Post Event

Post Event

Indian pharma needs to tap emerging opportunities—KPMG study

Our News BureauMumbai

Jai Hiremath, Chairman-CII Pharma Summit 2008 and Vice Chairman and Managing Director Hikal; Dr Surinder Singh, Drugs Controller General Government of India; Roger Metelerkamp Senior Partner-Global Pharmaceutical Practice KPMG, United Kingdom; Banmali Agrawala Chairman, CII Western Region releasing the CII-KPMG report

Indian pharma has made impressive strides in the global arena across different business segments and has demonstrated its ability to play a leadership role in each of them. However, a KPMG-CII report titled India Pharma Inc: An Emerging Global Pharma Hub released at the Pharma Summit 2008, highlights that the sector needs to further tap opportunities where India can truly become a global pharma hub and help address challenges that it faces to get there.

India has proved itself as an excellent value proposition for global pharma companies, most of whom are leveraging on India’s cost competitiveness and large pool of technically skilled manpower. India has emerged as a preferred global supplier of high quality drugs and intermediates at very cost effective prices. Indian companies are working aggressively to get a stronger foothold across various segments such as generics, contract research and manufacturing, services and clinical research services.

Speaking on the occasion, Hitesh Gajaria, Sector Head-Pharmaceuticals, KPMG, India, said, “Amendments to India’s patent legislation in 2005 have proved to be a turning point, which resulted in growth in the partnerships between Indian and foreign companies across a varied range of areas such as discovery research, development and manufacturing. This market is projected to grow at a healthy Compounded Annual Growth Rate (CAGR) of 13 percent over the next four years to touch $73 billion by 2011.”

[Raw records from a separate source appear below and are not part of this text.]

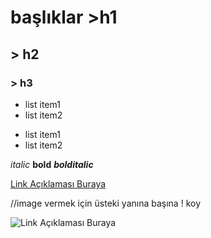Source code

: # başlıklar >h1
## > h2
### > h3

- list item1
- list item2

* list item1
* list item2

*italic*
**bold**
***bolditalic***

[Link Açıklaması Buraya](www.google.com)

//image vermek için üsteki yanına başına ! koy

![Link Açıklaması Buraya](https://picsum.photos/200/300)

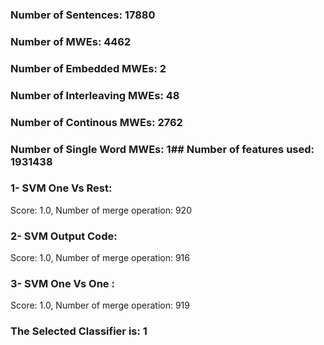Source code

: ### Number of Sentences: 17880
### Number of MWEs: 4462

### Number of Embedded MWEs: 2

### Number of Interleaving MWEs: 48

### Number of Continous MWEs: 2762

### Number of Single Word MWEs: 1## Number of features used: 1931438

### 1- SVM One Vs Rest: 
Score: 1.0, Number of merge operation: 920
### 2- SVM Output Code: 
Score: 1.0, Number of merge operation: 916
### 3- SVM One Vs One : 
Score: 1.0, Number of merge operation: 919
### The Selected Classifier is: 1
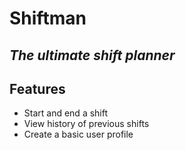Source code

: # Shiftman
## _The ultimate shift planner_

## Features

- Start and end a shift
- View history of previous shifts
- Create a basic user profile
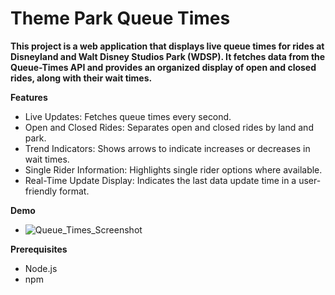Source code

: <h1>Theme Park Queue Times</h1>

**This project is a web application that displays live queue times for rides at Disneyland and Walt Disney Studios Park (WDSP). It fetches data from the Queue-Times API and provides an organized display of open and closed rides, along with their wait times.**

**Features**
- Live Updates: Fetches queue times every second.
- Open and Closed Rides: Separates open and closed rides by land and park.
- Trend Indicators: Shows arrows to indicate increases or decreases in wait times.
- Single Rider Information: Highlights single rider options where available.
- Real-Time Update Display: Indicates the last data update time in a user-friendly format.

**Demo**
- ![Queue_Times_Screenshot](https://github.com/user-attachments/assets/6e91dfce-c05f-4a0e-aab4-3171b0647907)

**Prerequisites**
- Node.js
- npm
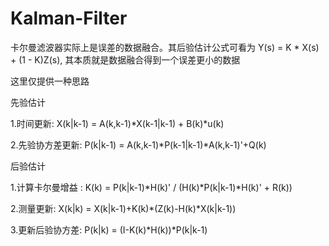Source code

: # Kalman-Filter

卡尔曼滤波器实际上是误差的数据融合。其后验估计公式可看为   Y(s) = K * X(s) + (1 - K)Z(s), 其本质就是数据融合得到一个误差更小的数据

这里仅提供一种思路

先验估计

1.时间更新: X(k|k-1) = A(k,k-1)*X(k-1|k-1) + B(k)*u(k)

2.先验协方差更新: P(k|k-1) = A(k,k-1)*P(k-1|k-1)*A(k,k-1)'+Q(k)

后验估计

1.计算卡尔曼增益 : K(k) = P(k|k-1)*H(k)' / (H(k)*P(k|k-1)*H(k)' + R(k)) 

2.测量更新: X(k|k) = X(k|k-1)+K(k)*(Z(k)-H(k)*X(k|k-1))

3.更新后验协方差: P(k|k) = (I-K(k)*H(k))*P(k|k-1)
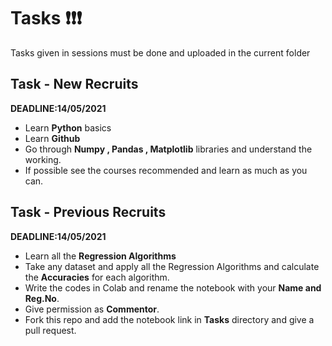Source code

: # Tasks ❗❗❗
Tasks given in sessions must be done and uploaded in the current folder

## Task - New Recruits
   **DEADLINE:14/05/2021**
   
   * Learn **Python** basics
   * Learn **Github**
   * Go through **Numpy , Pandas , Matplotlib** libraries and understand the working.
   * If possible see the courses recommended and learn as much as you can.

## Task - Previous Recruits
   **DEADLINE:14/05/2021**
   
   * Learn all the **Regression Algorithms** 
   * Take any dataset and apply all the Regression Algorithms and calculate the **Accuracies** for each algorithm.
   * Write the codes in Colab and rename the notebook with your **Name and Reg.No**.
   * Give permission as **Commentor**.
   * Fork this repo and add the notebook link in **Tasks** directory and give a pull request.
   
  
  
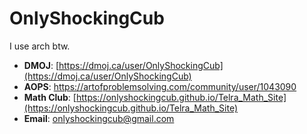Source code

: # OnlyShockingCub

I use arch btw.

- **DMOJ**: [https://dmoj.ca/user/OnlyShockingCub](https://dmoj.ca/user/OnlyShockingCub)
- **AOPS**: https://artofproblemsolving.com/community/user/1043090
- **Math Club**: [https://onlyshockingcub.github.io/Telra_Math_Site](https://onlyshockingcub.github.io/Telra_Math_Site)
- **Email**: [onlyshockingcub@gmail.com](mailto:onlyshockingcub@gmail.com)
  

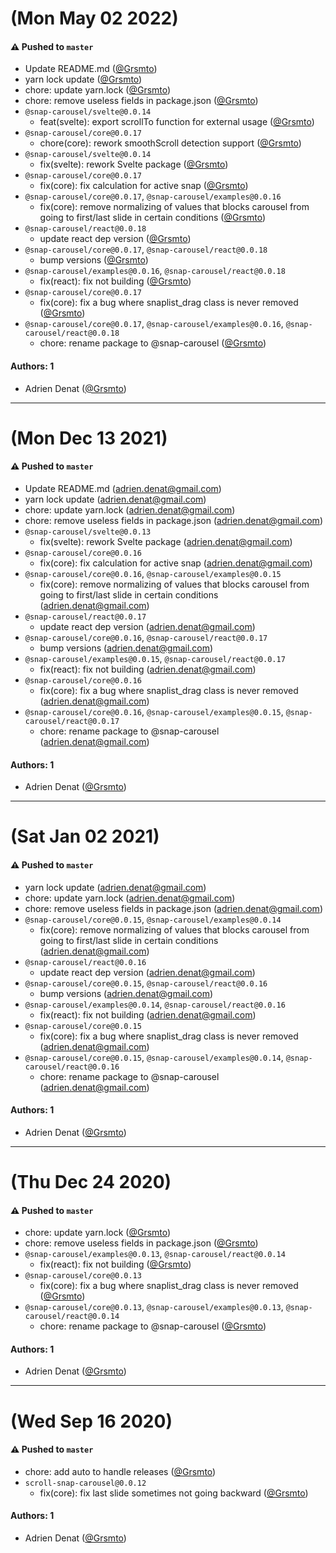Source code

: # (Mon May 02 2022)

#### ⚠️ Pushed to `master`

- Update README.md ([@Grsmto](https://github.com/Grsmto))
- yarn lock update ([@Grsmto](https://github.com/Grsmto))
- chore: update yarn.lock ([@Grsmto](https://github.com/Grsmto))
- chore: remove useless fields in package.json ([@Grsmto](https://github.com/Grsmto))
- `@snap-carousel/svelte@0.0.14`
  - feat(svelte): export scrollTo function for external usage ([@Grsmto](https://github.com/Grsmto))
- `@snap-carousel/core@0.0.17`
  - chore(core): rework smoothScroll detection support ([@Grsmto](https://github.com/Grsmto))
- `@snap-carousel/svelte@0.0.14`
  - fix(svelte): rework Svelte package ([@Grsmto](https://github.com/Grsmto))
- `@snap-carousel/core@0.0.17`
  - fix(core): fix calculation for active snap ([@Grsmto](https://github.com/Grsmto))
- `@snap-carousel/core@0.0.17`, `@snap-carousel/examples@0.0.16`
  - fix(core): remove normalizing of values that blocks carousel from going to first/last slide in certain conditions ([@Grsmto](https://github.com/Grsmto))
- `@snap-carousel/react@0.0.18`
  - update react dep version ([@Grsmto](https://github.com/Grsmto))
- `@snap-carousel/core@0.0.17`, `@snap-carousel/react@0.0.18`
  - bump versions ([@Grsmto](https://github.com/Grsmto))
- `@snap-carousel/examples@0.0.16`, `@snap-carousel/react@0.0.18`
  - fix(react): fix not building ([@Grsmto](https://github.com/Grsmto))
- `@snap-carousel/core@0.0.17`
  - fix(core): fix a bug where snaplist_drag class is never removed ([@Grsmto](https://github.com/Grsmto))
- `@snap-carousel/core@0.0.17`, `@snap-carousel/examples@0.0.16`, `@snap-carousel/react@0.0.18`
  - chore: rename package to @snap-carousel ([@Grsmto](https://github.com/Grsmto))

#### Authors: 1

- Adrien Denat ([@Grsmto](https://github.com/Grsmto))

---

# (Mon Dec 13 2021)

#### ⚠️ Pushed to `master`

- Update README.md (adrien.denat@gmail.com)
- yarn lock update (adrien.denat@gmail.com)
- chore: update yarn.lock (adrien.denat@gmail.com)
- chore: remove useless fields in package.json (adrien.denat@gmail.com)
- `@snap-carousel/svelte@0.0.13`
  - fix(svelte): rework Svelte package (adrien.denat@gmail.com)
- `@snap-carousel/core@0.0.16`
  - fix(core): fix calculation for active snap (adrien.denat@gmail.com)
- `@snap-carousel/core@0.0.16`, `@snap-carousel/examples@0.0.15`
  - fix(core): remove normalizing of values that blocks carousel from going to first/last slide in certain conditions (adrien.denat@gmail.com)
- `@snap-carousel/react@0.0.17`
  - update react dep version (adrien.denat@gmail.com)
- `@snap-carousel/core@0.0.16`, `@snap-carousel/react@0.0.17`
  - bump versions (adrien.denat@gmail.com)
- `@snap-carousel/examples@0.0.15`, `@snap-carousel/react@0.0.17`
  - fix(react): fix not building (adrien.denat@gmail.com)
- `@snap-carousel/core@0.0.16`
  - fix(core): fix a bug where snaplist_drag class is never removed (adrien.denat@gmail.com)
- `@snap-carousel/core@0.0.16`, `@snap-carousel/examples@0.0.15`, `@snap-carousel/react@0.0.17`
  - chore: rename package to @snap-carousel (adrien.denat@gmail.com)

#### Authors: 1

- Adrien Denat ([@Grsmto](https://github.com/Grsmto))

---

# (Sat Jan 02 2021)

#### ⚠️ Pushed to `master`

- yarn lock update (adrien.denat@gmail.com)
- chore: update yarn.lock (adrien.denat@gmail.com)
- chore: remove useless fields in package.json (adrien.denat@gmail.com)
- `@snap-carousel/core@0.0.15`, `@snap-carousel/examples@0.0.14`
  - fix(core): remove normalizing of values that blocks carousel from going to first/last slide in certain conditions (adrien.denat@gmail.com)
- `@snap-carousel/react@0.0.16`
  - update react dep version (adrien.denat@gmail.com)
- `@snap-carousel/core@0.0.15`, `@snap-carousel/react@0.0.16`
  - bump versions (adrien.denat@gmail.com)
- `@snap-carousel/examples@0.0.14`, `@snap-carousel/react@0.0.16`
  - fix(react): fix not building (adrien.denat@gmail.com)
- `@snap-carousel/core@0.0.15`
  - fix(core): fix a bug where snaplist_drag class is never removed (adrien.denat@gmail.com)
- `@snap-carousel/core@0.0.15`, `@snap-carousel/examples@0.0.14`, `@snap-carousel/react@0.0.16`
  - chore: rename package to @snap-carousel (adrien.denat@gmail.com)

#### Authors: 1

- Adrien Denat ([@Grsmto](https://github.com/Grsmto))

---

# (Thu Dec 24 2020)

#### ⚠️ Pushed to `master`

- chore: update yarn.lock ([@Grsmto](https://github.com/Grsmto))
- chore: remove useless fields in package.json ([@Grsmto](https://github.com/Grsmto))
- `@snap-carousel/examples@0.0.13`, `@snap-carousel/react@0.0.14`
  - fix(react): fix not building ([@Grsmto](https://github.com/Grsmto))
- `@snap-carousel/core@0.0.13`
  - fix(core): fix a bug where snaplist_drag class is never removed ([@Grsmto](https://github.com/Grsmto))
- `@snap-carousel/core@0.0.13`, `@snap-carousel/examples@0.0.13`, `@snap-carousel/react@0.0.14`
  - chore: rename package to @snap-carousel ([@Grsmto](https://github.com/Grsmto))

#### Authors: 1

- Adrien Denat ([@Grsmto](https://github.com/Grsmto))

---

# (Wed Sep 16 2020)

#### ⚠️ Pushed to `master`

- chore: add auto to handle releases ([@Grsmto](https://github.com/Grsmto))
- `scroll-snap-carousel@0.0.12`
  - fix(core): fix last slide sometimes not going backward ([@Grsmto](https://github.com/Grsmto))

#### Authors: 1

- Adrien Denat ([@Grsmto](https://github.com/Grsmto))
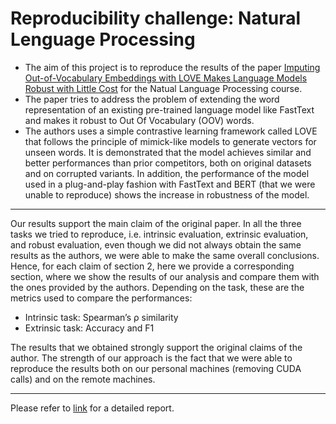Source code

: 
# Reproducibility challenge: Natural Lenguage Processing
* The aim of this project is to reproduce the results of the paper [Imputing Out-of-Vocabulary Embeddings with LOVE Makes Language Models Robust with Little Cost](https://arxiv.org/abs/2203.07860) for the Natual Language Processing course.
* The paper tries to address the problem of extending the word representation of an existing pre-trained language model like FastText and makes it robust to Out Of Vocabulary (OOV) words.
* The authors uses a simple contrastive learning framework called LOVE that follows the principle of mimick-like models to generate vectors for unseen words. It is demonstrated that the model achieves similar and better performances than prior competitors, both on original datasets and on corrupted variants. In addition, the performance of the model used in a plug-and-play fashion with FastText and BERT (that we were unable to reproduce) shows the increase in robustness of the model.

----------

Our results support the main claim of the original paper. In all the three tasks we tried
to reproduce, i.e. intrinsic evaluation, extrinsic evaluation, and robust evaluation, even
though we did not always obtain the same results as the authors, we were able to make
the same overall conclusions.
Hence, for each claim of section 2, here we provide a corresponding section, where
we show the results of our analysis and compare them with the ones provided by the
authors.
Depending on the task, these are the metrics used to compare the performances:
* Intrinsic task: Spearman’s ρ similarity
* Extrinsic task: Accuracy and F1

The results that we obtained strongly support the original claims of the author. The
strength of our approach is the fact that we were able to reproduce the results both
on our personal machines (removing CUDA calls) and on the remote machines. 

---

Please refer to [link](/Report.pdf) for a detailed report.
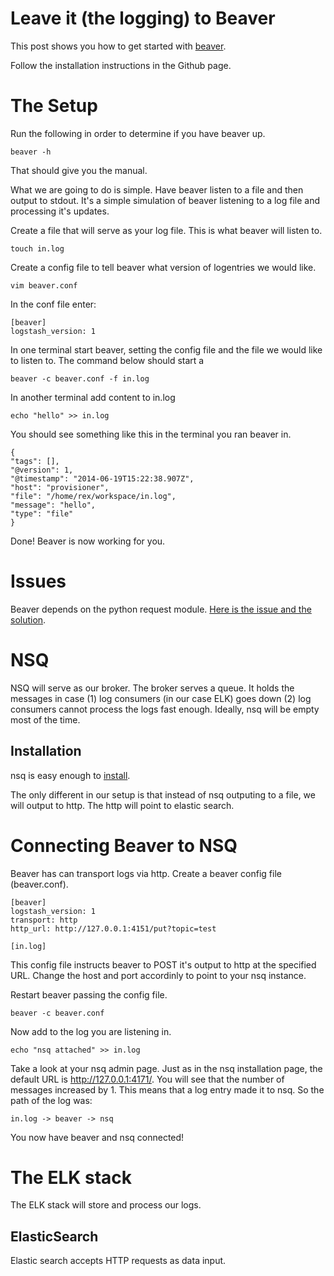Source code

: Leave it (the logging) to Beaver
================================

This post shows you how to get started with [beaver](https://github.com/josegonzalez/beaver). 


Follow the installation instructions in the Github page. 

# The Setup 

Run the following in order to determine if you have beaver up. 

	beaver -h

That should give you the manual. 

What we are going to do is simple.  Have beaver listen to a file and then output to stdout. It's a simple simulation of beaver listening to a log file and processing it's updates. 

Create a file that will serve as your log file. This is what beaver will listen to.

	touch in.log

Create a config file to tell beaver what version of logentries we would like. 

	vim beaver.conf

In the conf file enter:

	[beaver]
	logstash_version: 1

In one terminal start beaver, setting the config file and the file we would like to listen to. The command below should start a
	
	beaver -c beaver.conf -f in.log

In another terminal add content to in.log
	
	echo "hello" >> in.log

You should see something like this in the terminal you ran beaver in. 

	{
    "tags": [],
    "@version": 1,
    "@timestamp": "2014-06-19T15:22:38.907Z",
    "host": "provisioner",
    "file": "/home/rex/workspace/in.log",
    "message": "hello",
    "type": "file"
	}

Done!  Beaver is now working for you. 

# Issues

Beaver depends on the python request module.  [Here is the issue and the solution](http://stackoverflow.com/questions/24314333/error-encountered-configuring-beaver-to-use-http-as-the-transport). 

# NSQ

NSQ will serve as our broker.  The broker serves a queue. It holds the messages in case (1) log consumers (in our case ELK) goes down (2) log consumers cannot process the logs fast enough.  Ideally, nsq will be empty most of the time. 

## Installation

nsq is easy enough to [install](http://nsq.io/overview/quick_start.html).

The only different in our setup is that instead of nsq outputing to a file, we will output to http.  The http will point to elastic search.  

# Connecting Beaver to NSQ

Beaver has can transport logs via http. Create a beaver config file (beaver.conf). 


	[beaver]                                                                     
	logstash_version: 1
	transport: http
	http_url: http://127.0.0.1:4151/put?topic=test
	 
	[in.log]


This config file instructs beaver to POST it's output to http at the specified URL.  Change the host and port accordinly to point to your nsq instance. 

Restart beaver passing the config file. 

	beaver -c beaver.conf

Now add to the log you are listening in. 

	echo "nsq attached" >> in.log

Take a look at your nsq admin page. Just as in the nsq installation page, the default URL is http://127.0.0.1:4171/.  You will see that the number of messages increased by 1.  This means that a log entry made it to nsq.  So the path of the log was:

	in.log -> beaver -> nsq

You now have beaver and nsq connected!

# The ELK stack

The ELK stack will store and process our logs. 

## ElasticSearch

Elastic search accepts HTTP requests as data input.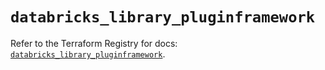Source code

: # `databricks_library_pluginframework`

Refer to the Terraform Registry for docs: [`databricks_library_pluginframework`](https://registry.terraform.io/providers/databricks/databricks/1.55.0/docs/resources/library_pluginframework).
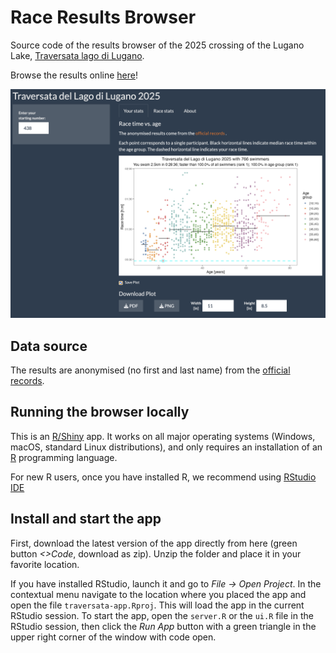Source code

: # Race Results Browser
Source code of the results browser of the 2025 crossing of the Lugano Lake, [Traversata lago di Lugano](https://traversatalagolugano.ch).

Browse the results online [here](https://macdobry.shinyapps.io/traversata-app/)!

![screen-shot](demo/traversata-app-screen.png)

## Data source

The results are anonymised (no first and last name) from the [official records](https://www.endu.net/it/events/traversata-lago-lugano/results).

## Running the browser locally

This is an [R/Shiny](https://shiny.posit.co) app.
It works on all major operating systems (Windows, macOS, standard Linux distributions), and only requires an installation of an [R](https://www.r-project.org/) programming language. 

For new R users, once you have installed R, we recommend using [RStudio IDE](https://posit.co/products/open-source/rstudio)

## Install and start the app

First, download the latest version of the app directly from here (green button *<>Code*, download as zip). 
Unzip the folder and place it in your favorite location.

If you have installed RStudio, launch it and go to *File -> Open Project*. 
In the contextual menu navigate to the location where you placed the app and open the file `traversata-app.Rproj`. 
This will load the app in the current RStudio session. 
To start the app, open the `server.R` or the `ui.R` file in the RStudio session, then click the *Run App* button with a green triangle in the upper right corner of the window with code open.
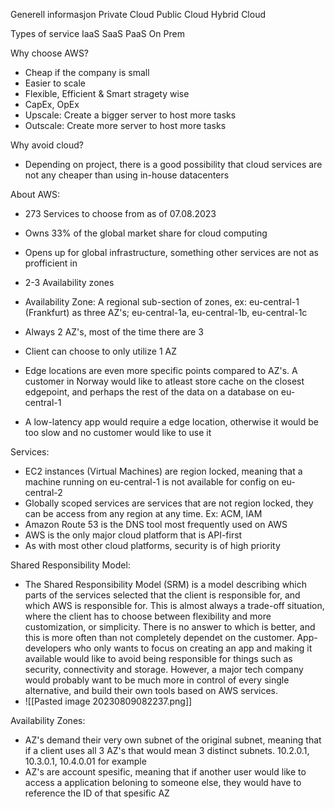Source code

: Generell informasjon
	Private Cloud
	Public Cloud
	Hybrid Cloud

Types of service
	IaaS
	SaaS
	PaaS
	On Prem

Why choose AWS?
- Cheap if the company is small
- Easier to scale
- Flexible, Efficient & Smart stragety wise
- CapEx, OpEx
- Upscale: Create a bigger server to host more tasks
- Outscale: Create more server to host more tasks


Why avoid cloud?
- Depending on project, there is a good possibility that cloud services are not any cheaper than using in-house datacenters


About AWS:
- 273 Services to choose from as of 07.08.2023
- Owns 33% of the global market share for cloud computing
- Opens up for global infrastructure, something other services are not as profficient in
- 2-3 Availability zones

- Availability Zone: A regional sub-section of zones, ex: eu-central-1 (Frankfurt) as three AZ's; eu-central-1a, eu-central-1b, eu-central-1c
- Always 2 AZ's, most of the time there are 3
- Client can choose to only utilize 1 AZ

- Edge locations are even more specific points compared to AZ's. A customer in Norway would like to atleast store cache on the closest edgepoint, and perhaps the rest of the data on a database on eu-central-1
- A low-latency app would require a edge location, otherwise it would be too slow and no customer would like to use it


Services:
- EC2 instances (Virtual Machines) are region locked, meaning that a machine running on eu-central-1 is not available for config on eu-central-2
- Globally scoped services are services that are not region locked, they can be access from any region at any time. Ex: ACM, IAM
- Amazon Route 53 is the DNS tool most frequently used on AWS
- AWS is the only major cloud platform that is API-first
- As with most other cloud platforms, security is of high priority


Shared Responsibility Model:
- The Shared Responsibility Model (SRM) is a model describing which parts of the services selected that the client is responsible for, and which AWS is responsible for. This is almost always a trade-off situation, where the client has to choose between flexibility and more customization, or simplicity. There is no answer to which is better, and this is more often than not completely dependet on the customer. App-developers who only wants to focus on creating an app and making it available would like to avoid being responsible for things such as security, connectivity and storage. However, a major tech company would probably want to be much more in control of every single alternative, and build their own tools based on AWS services.
- ![[Pasted image 20230809082237.png]]

Availability Zones:
- AZ's demand their very own subnet of the original subnet, meaning that if a client uses all 3 AZ's that would mean 3 distinct subnets. 10.2.0.1, 10.3.0.1, 10.4.0.01 for example
- AZ's are account spesific, meaning that if another user would like to access a application beloning to someone else, they would have to reference the ID of that spesific AZ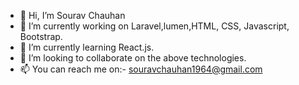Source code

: - 👋 Hi, I’m Sourav Chauhan
- 👀 I’m currently working on Laravel,lumen,HTML, CSS, Javascript, Bootstrap.
- 🌱 I’m currently learning React.js.
- 💞️ I’m looking to collaborate on the above technologies.
- 📫 You can reach me on:- souravchauhan1964@gmail.com

<!---
Sourav326/Sourav326 is a ✨ special ✨ repository because its `README.md` (this file) appears on your GitHub profile.
You can click the Preview link to take a look at your changes.
--->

The R&D divisions of Indian pharma companies are making the transition from reverse engineering to discovery and development of new molecules. They have displayed potential to build their expertise and capabilities and have made inroads in this space. India is now concurrently developing its New Chemical Entity (NCE) baskets and is gearing up to launch its own patented molecules globally in the future. Indian companies are increasingly collaborating with Big Pharma through licensing and joint development agreements in order to cope with the high costs and risks associated with new molecule discovery and development.

The intense pricing pressure in the global generics market can pose serious constraints on the sustainability of this source in order to further their R&D initiatives. Many Indian companies have already or are in process of hiving off their R&D activities into separate entities in order to enhance the focus on this business segment. This demerger strategy lays the foundation for building a sustained model for carrying out successful new drug discovery R&D.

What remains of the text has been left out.